# [Required action]
Restate the records below word for word, and omit the images they hold.

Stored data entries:
┏━━

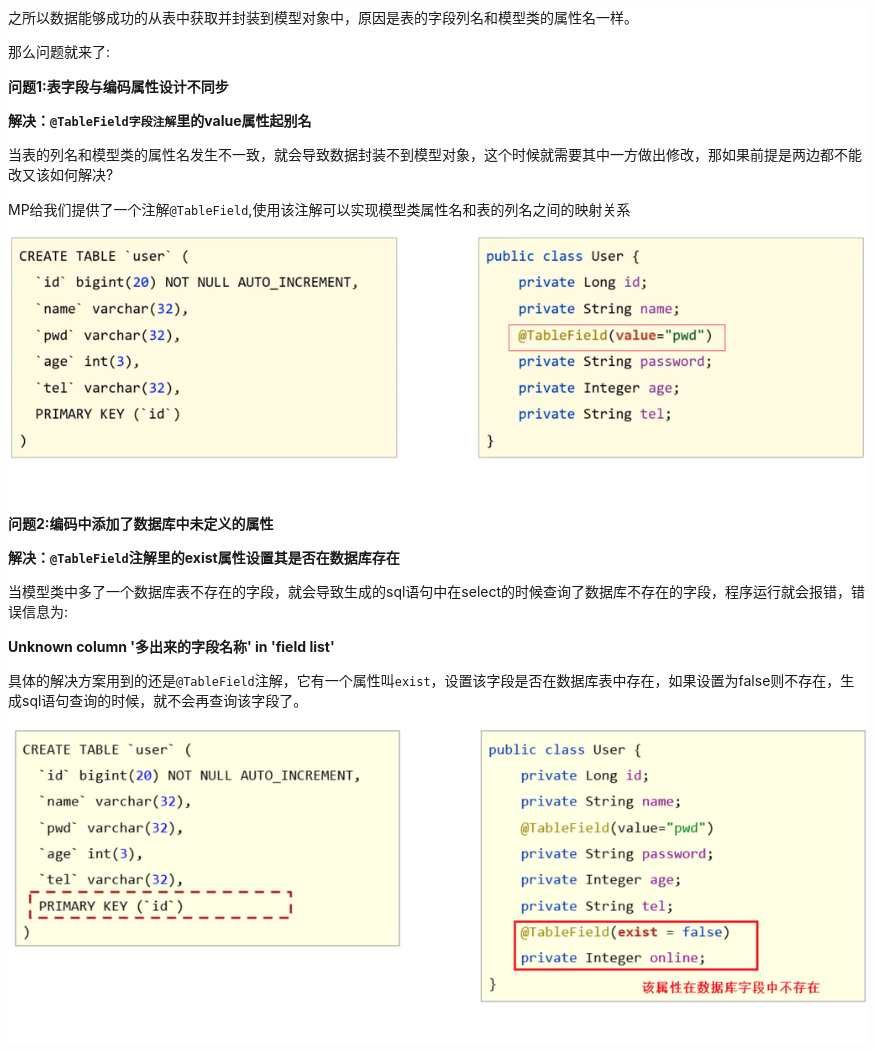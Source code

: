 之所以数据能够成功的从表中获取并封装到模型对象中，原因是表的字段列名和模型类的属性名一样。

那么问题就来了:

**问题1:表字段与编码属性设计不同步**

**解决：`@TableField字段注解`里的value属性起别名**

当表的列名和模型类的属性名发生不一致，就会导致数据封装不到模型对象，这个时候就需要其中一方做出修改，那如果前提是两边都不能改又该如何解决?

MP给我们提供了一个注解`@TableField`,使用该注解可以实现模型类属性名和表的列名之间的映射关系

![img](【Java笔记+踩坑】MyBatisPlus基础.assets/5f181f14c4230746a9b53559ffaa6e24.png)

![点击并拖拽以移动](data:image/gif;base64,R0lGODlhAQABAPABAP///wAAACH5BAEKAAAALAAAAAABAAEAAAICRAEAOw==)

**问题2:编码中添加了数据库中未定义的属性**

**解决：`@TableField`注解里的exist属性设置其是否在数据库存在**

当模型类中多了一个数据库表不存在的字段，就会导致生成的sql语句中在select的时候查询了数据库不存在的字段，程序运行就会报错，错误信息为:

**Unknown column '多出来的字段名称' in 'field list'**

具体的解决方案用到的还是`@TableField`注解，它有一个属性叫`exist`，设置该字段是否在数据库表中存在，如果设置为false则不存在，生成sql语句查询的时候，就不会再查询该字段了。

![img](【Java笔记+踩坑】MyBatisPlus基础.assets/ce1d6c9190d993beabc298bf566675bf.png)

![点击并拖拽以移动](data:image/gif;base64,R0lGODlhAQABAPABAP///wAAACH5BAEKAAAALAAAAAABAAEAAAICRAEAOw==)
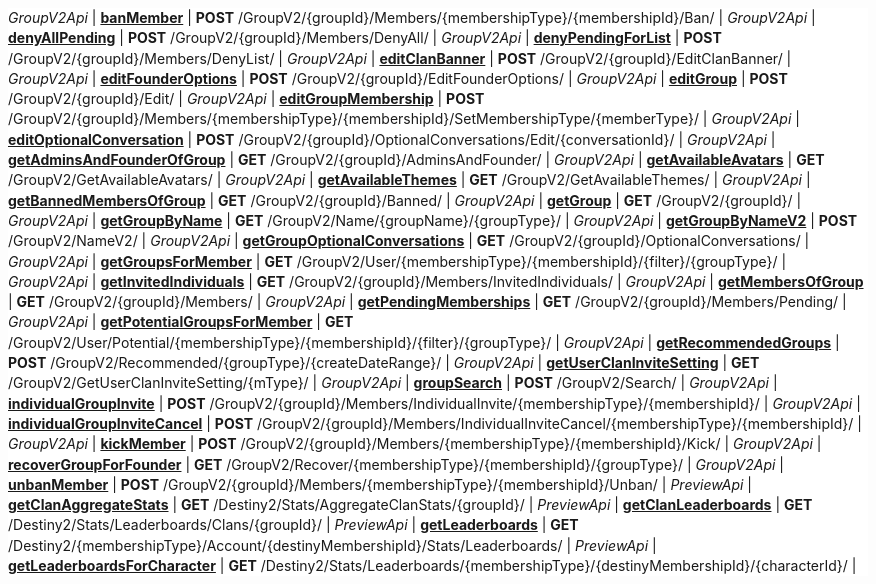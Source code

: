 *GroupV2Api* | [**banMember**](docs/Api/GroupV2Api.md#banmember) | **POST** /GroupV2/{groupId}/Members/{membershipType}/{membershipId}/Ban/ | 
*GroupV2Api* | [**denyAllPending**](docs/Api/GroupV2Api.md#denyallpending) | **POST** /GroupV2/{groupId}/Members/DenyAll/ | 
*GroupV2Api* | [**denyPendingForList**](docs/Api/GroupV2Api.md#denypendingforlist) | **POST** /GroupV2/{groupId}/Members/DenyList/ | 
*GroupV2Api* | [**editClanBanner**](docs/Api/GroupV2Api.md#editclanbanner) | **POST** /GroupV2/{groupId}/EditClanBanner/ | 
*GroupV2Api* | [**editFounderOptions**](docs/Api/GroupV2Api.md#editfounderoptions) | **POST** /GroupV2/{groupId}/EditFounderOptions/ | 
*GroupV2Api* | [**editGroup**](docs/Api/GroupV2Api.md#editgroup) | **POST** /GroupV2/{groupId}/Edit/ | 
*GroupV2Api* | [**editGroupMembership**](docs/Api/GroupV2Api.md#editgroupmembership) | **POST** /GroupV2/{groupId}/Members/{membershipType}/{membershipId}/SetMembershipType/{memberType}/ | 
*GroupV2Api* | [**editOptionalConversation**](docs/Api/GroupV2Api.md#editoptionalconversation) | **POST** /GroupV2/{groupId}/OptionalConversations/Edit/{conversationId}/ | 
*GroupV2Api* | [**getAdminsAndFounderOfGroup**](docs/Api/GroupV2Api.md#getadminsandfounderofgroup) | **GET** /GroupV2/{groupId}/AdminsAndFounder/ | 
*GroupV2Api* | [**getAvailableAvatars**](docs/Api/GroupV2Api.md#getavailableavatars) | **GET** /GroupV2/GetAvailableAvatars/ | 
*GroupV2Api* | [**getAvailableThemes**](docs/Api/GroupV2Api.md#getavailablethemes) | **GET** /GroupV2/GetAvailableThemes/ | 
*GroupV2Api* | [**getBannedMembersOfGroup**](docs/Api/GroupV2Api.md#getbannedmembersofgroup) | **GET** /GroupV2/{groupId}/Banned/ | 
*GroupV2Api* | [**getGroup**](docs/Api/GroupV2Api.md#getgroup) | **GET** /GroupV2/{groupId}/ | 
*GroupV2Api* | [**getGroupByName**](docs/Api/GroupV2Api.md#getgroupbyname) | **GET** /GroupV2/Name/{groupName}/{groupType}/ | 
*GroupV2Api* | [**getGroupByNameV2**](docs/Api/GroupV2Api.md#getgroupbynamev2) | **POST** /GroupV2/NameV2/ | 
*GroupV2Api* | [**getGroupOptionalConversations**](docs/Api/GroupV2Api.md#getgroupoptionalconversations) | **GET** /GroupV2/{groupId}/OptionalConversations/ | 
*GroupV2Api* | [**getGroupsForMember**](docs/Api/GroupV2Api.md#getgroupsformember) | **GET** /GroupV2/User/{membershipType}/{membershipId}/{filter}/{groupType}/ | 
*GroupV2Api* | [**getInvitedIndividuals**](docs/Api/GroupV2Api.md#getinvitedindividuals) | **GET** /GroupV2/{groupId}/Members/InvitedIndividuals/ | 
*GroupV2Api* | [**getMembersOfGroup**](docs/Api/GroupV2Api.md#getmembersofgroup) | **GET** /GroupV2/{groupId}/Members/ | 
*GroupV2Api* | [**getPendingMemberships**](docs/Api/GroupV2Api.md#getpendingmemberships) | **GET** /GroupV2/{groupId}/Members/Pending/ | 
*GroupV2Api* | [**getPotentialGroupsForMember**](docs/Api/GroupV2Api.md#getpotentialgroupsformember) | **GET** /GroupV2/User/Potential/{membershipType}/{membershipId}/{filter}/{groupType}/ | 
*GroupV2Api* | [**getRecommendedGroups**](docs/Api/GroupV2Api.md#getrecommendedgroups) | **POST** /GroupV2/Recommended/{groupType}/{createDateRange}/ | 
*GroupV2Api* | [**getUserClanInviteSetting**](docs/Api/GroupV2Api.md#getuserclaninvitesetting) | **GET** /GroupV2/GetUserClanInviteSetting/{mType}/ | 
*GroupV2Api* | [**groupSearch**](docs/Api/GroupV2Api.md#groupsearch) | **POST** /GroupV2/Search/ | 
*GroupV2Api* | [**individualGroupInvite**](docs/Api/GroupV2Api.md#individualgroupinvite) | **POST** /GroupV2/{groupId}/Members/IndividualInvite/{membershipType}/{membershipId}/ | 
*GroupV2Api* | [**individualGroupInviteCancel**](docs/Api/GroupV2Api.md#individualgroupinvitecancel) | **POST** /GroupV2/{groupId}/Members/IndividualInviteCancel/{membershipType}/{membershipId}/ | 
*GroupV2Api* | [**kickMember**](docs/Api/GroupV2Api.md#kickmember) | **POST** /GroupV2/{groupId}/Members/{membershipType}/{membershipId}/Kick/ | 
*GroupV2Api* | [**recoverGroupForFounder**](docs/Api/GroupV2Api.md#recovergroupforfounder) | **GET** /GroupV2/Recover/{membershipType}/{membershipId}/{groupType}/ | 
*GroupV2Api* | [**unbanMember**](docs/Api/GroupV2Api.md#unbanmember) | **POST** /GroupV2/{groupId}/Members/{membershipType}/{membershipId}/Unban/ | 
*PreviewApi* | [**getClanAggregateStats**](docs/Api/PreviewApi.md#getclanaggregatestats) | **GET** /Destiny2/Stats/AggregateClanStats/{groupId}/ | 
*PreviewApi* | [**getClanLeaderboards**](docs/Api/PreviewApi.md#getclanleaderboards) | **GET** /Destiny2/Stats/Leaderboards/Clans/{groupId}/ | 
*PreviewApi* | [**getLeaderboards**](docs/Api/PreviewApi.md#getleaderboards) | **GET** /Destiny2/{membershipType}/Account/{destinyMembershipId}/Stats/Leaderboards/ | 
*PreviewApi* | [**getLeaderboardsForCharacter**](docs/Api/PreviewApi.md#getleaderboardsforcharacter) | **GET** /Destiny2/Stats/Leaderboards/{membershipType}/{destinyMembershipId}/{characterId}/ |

┗━━

# [Your solution]
Source code

: 之所以数据能够成功的从表中获取并封装到模型对象中，原因是表的字段列名和模型类的属性名一样。

那么问题就来了:

**问题1:表字段与编码属性设计不同步**

**解决：`@TableField字段注解`里的value属性起别名**

当表的列名和模型类的属性名发生不一致，就会导致数据封装不到模型对象，这个时候就需要其中一方做出修改，那如果前提是两边都不能改又该如何解决?

MP给我们提供了一个注解`@TableField`,使用该注解可以实现模型类属性名和表的列名之间的映射关系

![img](【Java笔记+踩坑】MyBatisPlus基础.assets/5f181f14c4230746a9b53559ffaa6e24.png)

![点击并拖拽以移动](data:image/gif;base64,R0lGODlhAQABAPABAP///wAAACH5BAEKAAAALAAAAAABAAEAAAICRAEAOw==)

**问题2:编码中添加了数据库中未定义的属性**

**解决：`@TableField`注解里的exist属性设置其是否在数据库存在**

当模型类中多了一个数据库表不存在的字段，就会导致生成的sql语句中在select的时候查询了数据库不存在的字段，程序运行就会报错，错误信息为:

**Unknown column '多出来的字段名称' in 'field list'**

具体的解决方案用到的还是`@TableField`注解，它有一个属性叫`exist`，设置该字段是否在数据库表中存在，如果设置为false则不存在，生成sql语句查询的时候，就不会再查询该字段了。

![img](【Java笔记+踩坑】MyBatisPlus基础.assets/ce1d6c9190d993beabc298bf566675bf.png)

![点击并拖拽以移动](data:image/gif;base64,R0lGODlhAQABAPABAP///wAAACH5BAEKAAAALAAAAAABAAEAAAICRAEAOw==)
Source code

: *GroupV2Api* | [**banMember**](docs/Api/GroupV2Api.md#banmember) | **POST** /GroupV2/{groupId}/Members/{membershipType}/{membershipId}/Ban/ | 
*GroupV2Api* | [**denyAllPending**](docs/Api/GroupV2Api.md#denyallpending) | **POST** /GroupV2/{groupId}/Members/DenyAll/ | 
*GroupV2Api* | [**denyPendingForList**](docs/Api/GroupV2Api.md#denypendingforlist) | **POST** /GroupV2/{groupId}/Members/DenyList/ | 
*GroupV2Api* | [**editClanBanner**](docs/Api/GroupV2Api.md#editclanbanner) | **POST** /GroupV2/{groupId}/EditClanBanner/ | 
*GroupV2Api* | [**editFounderOptions**](docs/Api/GroupV2Api.md#editfounderoptions) | **POST** /GroupV2/{groupId}/EditFounderOptions/ | 
*GroupV2Api* | [**editGroup**](docs/Api/GroupV2Api.md#editgroup) | **POST** /GroupV2/{groupId}/Edit/ | 
*GroupV2Api* | [**editGroupMembership**](docs/Api/GroupV2Api.md#editgroupmembership) | **POST** /GroupV2/{groupId}/Members/{membershipType}/{membershipId}/SetMembershipType/{memberType}/ | 
*GroupV2Api* | [**editOptionalConversation**](docs/Api/GroupV2Api.md#editoptionalconversation) | **POST** /GroupV2/{groupId}/OptionalConversations/Edit/{conversationId}/ | 
*GroupV2Api* | [**getAdminsAndFounderOfGroup**](docs/Api/GroupV2Api.md#getadminsandfounderofgroup) | **GET** /GroupV2/{groupId}/AdminsAndFounder/ | 
*GroupV2Api* | [**getAvailableAvatars**](docs/Api/GroupV2Api.md#getavailableavatars) | **GET** /GroupV2/GetAvailableAvatars/ | 
*GroupV2Api* | [**getAvailableThemes**](docs/Api/GroupV2Api.md#getavailablethemes) | **GET** /GroupV2/GetAvailableThemes/ | 
*GroupV2Api* | [**getBannedMembersOfGroup**](docs/Api/GroupV2Api.md#getbannedmembersofgroup) | **GET** /GroupV2/{groupId}/Banned/ | 
*GroupV2Api* | [**getGroup**](docs/Api/GroupV2Api.md#getgroup) | **GET** /GroupV2/{groupId}/ | 
*GroupV2Api* | [**getGroupByName**](docs/Api/GroupV2Api.md#getgroupbyname) | **GET** /GroupV2/Name/{groupName}/{groupType}/ | 
*GroupV2Api* | [**getGroupByNameV2**](docs/Api/GroupV2Api.md#getgroupbynamev2) | **POST** /GroupV2/NameV2/ | 
*GroupV2Api* | [**getGroupOptionalConversations**](docs/Api/GroupV2Api.md#getgroupoptionalconversations) | **GET** /GroupV2/{groupId}/OptionalConversations/ | 
*GroupV2Api* | [**getGroupsForMember**](docs/Api/GroupV2Api.md#getgroupsformember) | **GET** /GroupV2/User/{membershipType}/{membershipId}/{filter}/{groupType}/ | 
*GroupV2Api* | [**getInvitedIndividuals**](docs/Api/GroupV2Api.md#getinvitedindividuals) | **GET** /GroupV2/{groupId}/Members/InvitedIndividuals/ | 
*GroupV2Api* | [**getMembersOfGroup**](docs/Api/GroupV2Api.md#getmembersofgroup) | **GET** /GroupV2/{groupId}/Members/ | 
*GroupV2Api* | [**getPendingMemberships**](docs/Api/GroupV2Api.md#getpendingmemberships) | **GET** /GroupV2/{groupId}/Members/Pending/ | 
*GroupV2Api* | [**getPotentialGroupsForMember**](docs/Api/GroupV2Api.md#getpotentialgroupsformember) | **GET** /GroupV2/User/Potential/{membershipType}/{membershipId}/{filter}/{groupType}/ | 
*GroupV2Api* | [**getRecommendedGroups**](docs/Api/GroupV2Api.md#getrecommendedgroups) | **POST** /GroupV2/Recommended/{groupType}/{createDateRange}/ | 
*GroupV2Api* | [**getUserClanInviteSetting**](docs/Api/GroupV2Api.md#getuserclaninvitesetting) | **GET** /GroupV2/GetUserClanInviteSetting/{mType}/ | 
*GroupV2Api* | [**groupSearch**](docs/Api/GroupV2Api.md#groupsearch) | **POST** /GroupV2/Search/ | 
*GroupV2Api* | [**individualGroupInvite**](docs/Api/GroupV2Api.md#individualgroupinvite) | **POST** /GroupV2/{groupId}/Members/IndividualInvite/{membershipType}/{membershipId}/ | 
*GroupV2Api* | [**individualGroupInviteCancel**](docs/Api/GroupV2Api.md#individualgroupinvitecancel) | **POST** /GroupV2/{groupId}/Members/IndividualInviteCancel/{membershipType}/{membershipId}/ | 
*GroupV2Api* | [**kickMember**](docs/Api/GroupV2Api.md#kickmember) | **POST** /GroupV2/{groupId}/Members/{membershipType}/{membershipId}/Kick/ | 
*GroupV2Api* | [**recoverGroupForFounder**](docs/Api/GroupV2Api.md#recovergroupforfounder) | **GET** /GroupV2/Recover/{membershipType}/{membershipId}/{groupType}/ | 
*GroupV2Api* | [**unbanMember**](docs/Api/GroupV2Api.md#unbanmember) | **POST** /GroupV2/{groupId}/Members/{membershipType}/{membershipId}/Unban/ | 
*PreviewApi* | [**getClanAggregateStats**](docs/Api/PreviewApi.md#getclanaggregatestats) | **GET** /Destiny2/Stats/AggregateClanStats/{groupId}/ | 
*PreviewApi* | [**getClanLeaderboards**](docs/Api/PreviewApi.md#getclanleaderboards) | **GET** /Destiny2/Stats/Leaderboards/Clans/{groupId}/ | 
*PreviewApi* | [**getLeaderboards**](docs/Api/PreviewApi.md#getleaderboards) | **GET** /Destiny2/{membershipType}/Account/{destinyMembershipId}/Stats/Leaderboards/ | 
*PreviewApi* | [**getLeaderboardsForCharacter**](docs/Api/PreviewApi.md#getleaderboardsforcharacter) | **GET** /Destiny2/Stats/Leaderboards/{membershipType}/{destinyMembershipId}/{characterId}/ |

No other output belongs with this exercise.